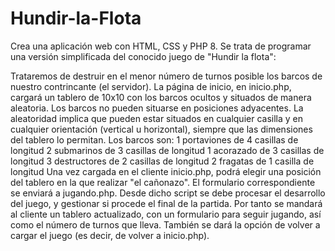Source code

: # Hundir-la-Flota

Crea una aplicación web con HTML, CSS y PHP 8. Se trata de programar una versión simplificada del conocido juego de "Hundir la flota":

Trataremos de destruir en el menor número de turnos posible los barcos de nuestro contrincante (el servidor).
La página de inicio, en inicio.php, cargará un tablero de 10x10 con los barcos ocultos y situados de manera aleatoria. Los barcos no pueden situarse en posiciones adyacentes.
La aleatoridad implica que pueden estar situados en cualquier casilla y en cualquier orientación (vertical u horizontal), siempre que las dimensiones del tablero lo permitan.
Los barcos son:
1 portaviones de 4 casillas de longitud
2 submarinos de 3 casillas de longitud
1 acorazado de 3 casillas de longitud
3 destructores de 2 casillas de longitud
2 fragatas de 1 casilla de longitud
Una vez cargada en el cliente inicio.php, podrá elegir una posición del tablero en la que realizar "el cañonazo". 
El formulario correspondiente se enviará a jugando.php. Desde dicho script se debe procesar el desarrollo del juego, y gestionar si procede el final de la partida. 
Por tanto se mandará al cliente un tablero actualizado, con un formulario para seguir jugando, así como el número de turnos que lleva. También se dará la opción de volver a cargar el juego (es decir, de volver a inicio.php).

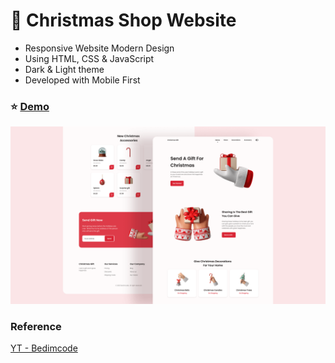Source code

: # :gift: Christmas Shop Website

- Responsive Website Modern Design
- Using HTML, CSS & JavaScript
- Dark & Light theme
- Developed with Mobile First

### :star: [Demo](https://fakestandard.github.io/responsive-christmas-shop/)

![COVER](./preview.png)

### Reference
[YT - Bedimcode](https://www.youtube.com/watch?v=RTIueV7zERY)
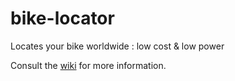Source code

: # bike-locator
Locates your bike worldwide : low cost &amp; low power

Consult the [wiki](https://github.com/LieBtrau/bike-locator/wiki) for more information.
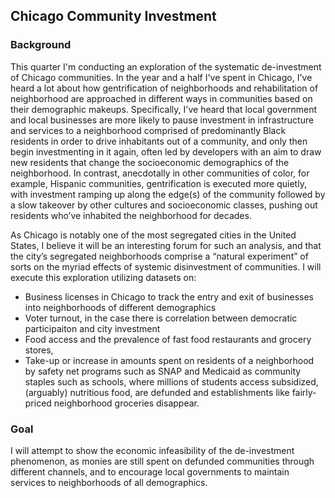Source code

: ## Chicago Community Investment

### Background

This quarter I'm conducting an exploration of the systematic de-investment of Chicago communities. In the year and a half I've spent in Chicago, I've heard a lot about how gentrification of neighborhoods and rehabilitation of neighborhood are approached in different ways in communities based on their demographic makeups. Specifically, I've heard that local government and local businesses are more likely to pause investment in infrastructure and services to a neighborhood comprised of predominantly Black residents in order to drive inhabitants out of a community, and only then begin investmenting in it again, often led by developers with an aim to draw new residents that change the socioeconomic demographics of the neighborhood. In contrast, anecdotally in other communities of color, for example, Hispanic communities, gentrification is executed more quietly, with investment ramping up along the edge(s) of the community followed by a slow takeover by other cultures and socioeconomic classes, pushing out residents who’ve inhabited the neighborhood for decades. 

As Chicago is notably one of the most segregated cities in the United States, I believe it will be an interesting forum for such an analysis, and that the city’s segregated neighborhoods comprise a “natural experiment” of sorts on the myriad effects of systemic disinvestment of communities. I will execute this exploration utilizing datasets on: 
- Business licenses in Chicago to track the entry and exit of businesses into neighborhoods of different demographics
- Voter turnout, in the case there is correlation between democratic participaiton and city investment
- Food access and the prevalence of fast food restaurants and grocery stores,
- Take-up or increase in amounts spent on residents of a neighborhood by safety net programs such as SNAP and Medicaid as community staples such as schools, where millions of students access subsidized, (arguably) nutritious food, are defunded and establishments like fairly-priced neighborhood groceries disappear. 

### Goal 

I will attempt to show the economic infeasibility of the de-investment phenomenon, as monies are still spent on defunded communities through different channels, and to encourage local governments to maintain services to neighborhoods of all demographics.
□ □ □ □
| Your assignment |
Copy out all the entries exactly. Images stay out of the copy.

| Answer section |
Source code

: # Hundir-la-Flota

Crea una aplicación web con HTML, CSS y PHP 8. Se trata de programar una versión simplificada del conocido juego de "Hundir la flota":

Trataremos de destruir en el menor número de turnos posible los barcos de nuestro contrincante (el servidor).
La página de inicio, en inicio.php, cargará un tablero de 10x10 con los barcos ocultos y situados de manera aleatoria. Los barcos no pueden situarse en posiciones adyacentes.
La aleatoridad implica que pueden estar situados en cualquier casilla y en cualquier orientación (vertical u horizontal), siempre que las dimensiones del tablero lo permitan.
Los barcos son:
1 portaviones de 4 casillas de longitud
2 submarinos de 3 casillas de longitud
1 acorazado de 3 casillas de longitud
3 destructores de 2 casillas de longitud
2 fragatas de 1 casilla de longitud
Una vez cargada en el cliente inicio.php, podrá elegir una posición del tablero en la que realizar "el cañonazo". 
El formulario correspondiente se enviará a jugando.php. Desde dicho script se debe procesar el desarrollo del juego, y gestionar si procede el final de la partida. 
Por tanto se mandará al cliente un tablero actualizado, con un formulario para seguir jugando, así como el número de turnos que lleva. También se dará la opción de volver a cargar el juego (es decir, de volver a inicio.php).

Source code

: # :gift: Christmas Shop Website

- Responsive Website Modern Design
- Using HTML, CSS & JavaScript
- Dark & Light theme
- Developed with Mobile First

### :star: [Demo](https://fakestandard.github.io/responsive-christmas-shop/)

![COVER](./preview.png)

### Reference
[YT - Bedimcode](https://www.youtube.com/watch?v=RTIueV7zERY)
Source code

: # bike-locator
Locates your bike worldwide : low cost &amp; low power

Consult the [wiki](https://github.com/LieBtrau/bike-locator/wiki) for more information.
Source code

: ## Chicago Community Investment

### Background

This quarter I'm conducting an exploration of the systematic de-investment of Chicago communities. In the year and a half I've spent in Chicago, I've heard a lot about how gentrification of neighborhoods and rehabilitation of neighborhood are approached in different ways in communities based on their demographic makeups. Specifically, I've heard that local government and local businesses are more likely to pause investment in infrastructure and services to a neighborhood comprised of predominantly Black residents in order to drive inhabitants out of a community, and only then begin investmenting in it again, often led by developers with an aim to draw new residents that change the socioeconomic demographics of the neighborhood. In contrast, anecdotally in other communities of color, for example, Hispanic communities, gentrification is executed more quietly, with investment ramping up along the edge(s) of the community followed by a slow takeover by other cultures and socioeconomic classes, pushing out residents who’ve inhabited the neighborhood for decades. 

As Chicago is notably one of the most segregated cities in the United States, I believe it will be an interesting forum for such an analysis, and that the city’s segregated neighborhoods comprise a “natural experiment” of sorts on the myriad effects of systemic disinvestment of communities. I will execute this exploration utilizing datasets on: 
- Business licenses in Chicago to track the entry and exit of businesses into neighborhoods of different demographics
- Voter turnout, in the case there is correlation between democratic participaiton and city investment
- Food access and the prevalence of fast food restaurants and grocery stores,
- Take-up or increase in amounts spent on residents of a neighborhood by safety net programs such as SNAP and Medicaid as community staples such as schools, where millions of students access subsidized, (arguably) nutritious food, are defunded and establishments like fairly-priced neighborhood groceries disappear. 

### Goal 

I will attempt to show the economic infeasibility of the de-investment phenomenon, as monies are still spent on defunded communities through different channels, and to encourage local governments to maintain services to neighborhoods of all demographics.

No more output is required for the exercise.